# Data listing

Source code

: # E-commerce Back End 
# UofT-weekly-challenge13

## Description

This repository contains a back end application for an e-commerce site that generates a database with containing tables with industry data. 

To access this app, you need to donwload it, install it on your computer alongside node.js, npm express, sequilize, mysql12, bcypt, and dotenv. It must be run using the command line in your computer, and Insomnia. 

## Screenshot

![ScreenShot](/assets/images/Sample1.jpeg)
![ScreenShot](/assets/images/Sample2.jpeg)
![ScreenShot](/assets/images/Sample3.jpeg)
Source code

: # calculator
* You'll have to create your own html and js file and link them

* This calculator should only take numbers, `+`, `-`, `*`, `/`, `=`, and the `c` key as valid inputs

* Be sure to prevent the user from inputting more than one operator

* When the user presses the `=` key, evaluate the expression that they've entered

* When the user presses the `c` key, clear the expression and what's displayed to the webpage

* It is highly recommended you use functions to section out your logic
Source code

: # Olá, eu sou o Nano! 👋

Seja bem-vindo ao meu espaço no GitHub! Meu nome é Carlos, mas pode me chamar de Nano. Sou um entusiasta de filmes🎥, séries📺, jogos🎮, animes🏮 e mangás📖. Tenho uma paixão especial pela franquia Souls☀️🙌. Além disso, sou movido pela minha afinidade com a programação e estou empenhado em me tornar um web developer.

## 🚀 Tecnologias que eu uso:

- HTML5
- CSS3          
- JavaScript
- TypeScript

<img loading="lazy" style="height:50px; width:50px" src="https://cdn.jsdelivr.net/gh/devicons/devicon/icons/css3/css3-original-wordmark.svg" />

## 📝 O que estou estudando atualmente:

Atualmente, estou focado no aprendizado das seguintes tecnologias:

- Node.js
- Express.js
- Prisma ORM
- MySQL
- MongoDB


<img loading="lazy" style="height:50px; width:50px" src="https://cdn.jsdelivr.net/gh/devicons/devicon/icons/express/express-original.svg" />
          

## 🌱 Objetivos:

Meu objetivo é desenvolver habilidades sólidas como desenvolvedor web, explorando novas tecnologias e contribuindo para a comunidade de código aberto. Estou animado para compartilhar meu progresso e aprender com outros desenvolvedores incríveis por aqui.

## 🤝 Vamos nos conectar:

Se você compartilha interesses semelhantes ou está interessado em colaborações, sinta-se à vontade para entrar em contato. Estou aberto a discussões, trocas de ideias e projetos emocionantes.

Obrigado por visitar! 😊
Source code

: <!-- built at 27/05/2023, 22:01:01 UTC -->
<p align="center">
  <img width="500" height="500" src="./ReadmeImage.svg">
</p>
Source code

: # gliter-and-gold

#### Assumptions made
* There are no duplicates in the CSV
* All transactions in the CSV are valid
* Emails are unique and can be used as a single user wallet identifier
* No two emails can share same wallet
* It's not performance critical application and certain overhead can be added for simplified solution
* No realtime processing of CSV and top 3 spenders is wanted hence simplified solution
...
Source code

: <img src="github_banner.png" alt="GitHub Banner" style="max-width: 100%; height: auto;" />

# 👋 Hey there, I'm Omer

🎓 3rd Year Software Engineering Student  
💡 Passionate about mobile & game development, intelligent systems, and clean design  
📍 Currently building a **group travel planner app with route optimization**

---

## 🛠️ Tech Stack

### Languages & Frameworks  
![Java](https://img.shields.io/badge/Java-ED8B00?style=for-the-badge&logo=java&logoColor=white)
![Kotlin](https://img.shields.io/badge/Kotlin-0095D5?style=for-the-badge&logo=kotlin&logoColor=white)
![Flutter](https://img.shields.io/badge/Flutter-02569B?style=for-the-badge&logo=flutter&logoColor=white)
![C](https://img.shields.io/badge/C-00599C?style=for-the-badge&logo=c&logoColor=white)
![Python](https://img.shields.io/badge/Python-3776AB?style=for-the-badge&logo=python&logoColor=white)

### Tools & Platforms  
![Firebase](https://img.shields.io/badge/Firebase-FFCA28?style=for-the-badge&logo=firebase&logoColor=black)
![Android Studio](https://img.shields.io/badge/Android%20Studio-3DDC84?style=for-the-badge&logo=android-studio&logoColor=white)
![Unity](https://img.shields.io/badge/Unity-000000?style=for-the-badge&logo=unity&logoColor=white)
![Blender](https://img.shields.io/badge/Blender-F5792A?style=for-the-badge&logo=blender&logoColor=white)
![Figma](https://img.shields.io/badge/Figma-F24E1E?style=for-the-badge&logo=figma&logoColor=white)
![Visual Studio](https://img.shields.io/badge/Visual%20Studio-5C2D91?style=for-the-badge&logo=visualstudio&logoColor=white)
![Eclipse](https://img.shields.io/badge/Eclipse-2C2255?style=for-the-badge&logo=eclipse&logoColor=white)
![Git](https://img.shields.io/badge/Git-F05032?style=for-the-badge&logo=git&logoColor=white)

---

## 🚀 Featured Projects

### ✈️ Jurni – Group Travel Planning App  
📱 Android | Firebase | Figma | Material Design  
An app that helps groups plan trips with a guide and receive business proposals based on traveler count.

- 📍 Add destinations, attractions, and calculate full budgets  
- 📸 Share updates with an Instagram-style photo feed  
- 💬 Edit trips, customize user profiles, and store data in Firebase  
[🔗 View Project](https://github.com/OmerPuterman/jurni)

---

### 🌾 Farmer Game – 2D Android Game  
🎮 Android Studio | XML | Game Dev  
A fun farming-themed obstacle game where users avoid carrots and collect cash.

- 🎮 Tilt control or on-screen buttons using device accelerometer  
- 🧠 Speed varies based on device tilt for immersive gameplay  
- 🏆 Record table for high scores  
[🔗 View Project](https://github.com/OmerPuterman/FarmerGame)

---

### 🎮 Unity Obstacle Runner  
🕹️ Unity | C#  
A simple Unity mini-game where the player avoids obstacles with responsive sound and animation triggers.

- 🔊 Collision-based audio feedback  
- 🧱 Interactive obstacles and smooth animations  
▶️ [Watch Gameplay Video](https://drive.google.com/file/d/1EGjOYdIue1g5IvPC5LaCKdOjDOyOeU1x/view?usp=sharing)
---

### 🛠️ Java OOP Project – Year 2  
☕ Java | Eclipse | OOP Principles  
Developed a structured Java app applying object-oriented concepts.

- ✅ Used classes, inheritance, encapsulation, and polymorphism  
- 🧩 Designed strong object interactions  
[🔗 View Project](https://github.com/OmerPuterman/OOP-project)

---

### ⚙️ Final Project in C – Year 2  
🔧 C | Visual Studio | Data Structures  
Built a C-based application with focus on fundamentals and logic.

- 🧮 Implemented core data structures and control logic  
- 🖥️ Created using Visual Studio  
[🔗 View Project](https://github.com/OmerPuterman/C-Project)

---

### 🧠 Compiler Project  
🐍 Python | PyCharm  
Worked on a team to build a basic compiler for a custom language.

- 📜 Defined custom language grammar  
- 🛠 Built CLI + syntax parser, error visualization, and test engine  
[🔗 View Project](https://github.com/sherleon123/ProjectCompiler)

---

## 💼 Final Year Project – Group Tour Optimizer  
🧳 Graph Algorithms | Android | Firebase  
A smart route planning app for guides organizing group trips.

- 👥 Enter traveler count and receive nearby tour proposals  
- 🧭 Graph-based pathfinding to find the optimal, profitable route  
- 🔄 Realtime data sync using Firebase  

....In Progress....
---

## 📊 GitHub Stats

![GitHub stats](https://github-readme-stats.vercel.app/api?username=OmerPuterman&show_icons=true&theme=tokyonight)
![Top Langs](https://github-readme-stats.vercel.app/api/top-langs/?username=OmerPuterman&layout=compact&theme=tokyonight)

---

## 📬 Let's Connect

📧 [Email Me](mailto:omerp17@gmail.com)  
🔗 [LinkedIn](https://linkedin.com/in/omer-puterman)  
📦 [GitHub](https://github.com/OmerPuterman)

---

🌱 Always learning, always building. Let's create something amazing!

# Brief
The lines to extract from the data above begin with the line containing "- 💬 Edit trips, customize" and end with the line containing "Studio | Data Structures". Extract them exactly, including both.

# Result below
- 💬 Edit trips, customize user profiles, and store data in Firebase  
[🔗 View Project](https://github.com/OmerPuterman/jurni)

---

### 🌾 Farmer Game – 2D Android Game  
🎮 Android Studio | XML | Game Dev  
A fun farming-themed obstacle game where users avoid carrots and collect cash.

- 🎮 Tilt control or on-screen buttons using device accelerometer  
- 🧠 Speed varies based on device tilt for immersive gameplay  
- 🏆 Record table for high scores  
[🔗 View Project](https://github.com/OmerPuterman/FarmerGame)

---

### 🎮 Unity Obstacle Runner  
🕹️ Unity | C#  
A simple Unity mini-game where the player avoids obstacles with responsive sound and animation triggers.

- 🔊 Collision-based audio feedback  
- 🧱 Interactive obstacles and smooth animations  
▶️ [Watch Gameplay Video](https://drive.google.com/file/d/1EGjOYdIue1g5IvPC5LaCKdOjDOyOeU1x/view?usp=sharing)
---

### 🛠️ Java OOP Project – Year 2  
☕ Java | Eclipse | OOP Principles  
Developed a structured Java app applying object-oriented concepts.

- ✅ Used classes, inheritance, encapsulation, and polymorphism  
- 🧩 Designed strong object interactions  
[🔗 View Project](https://github.com/OmerPuterman/OOP-project)

---

### ⚙️ Final Project in C – Year 2  
🔧 C | Visual Studio | Data Structures  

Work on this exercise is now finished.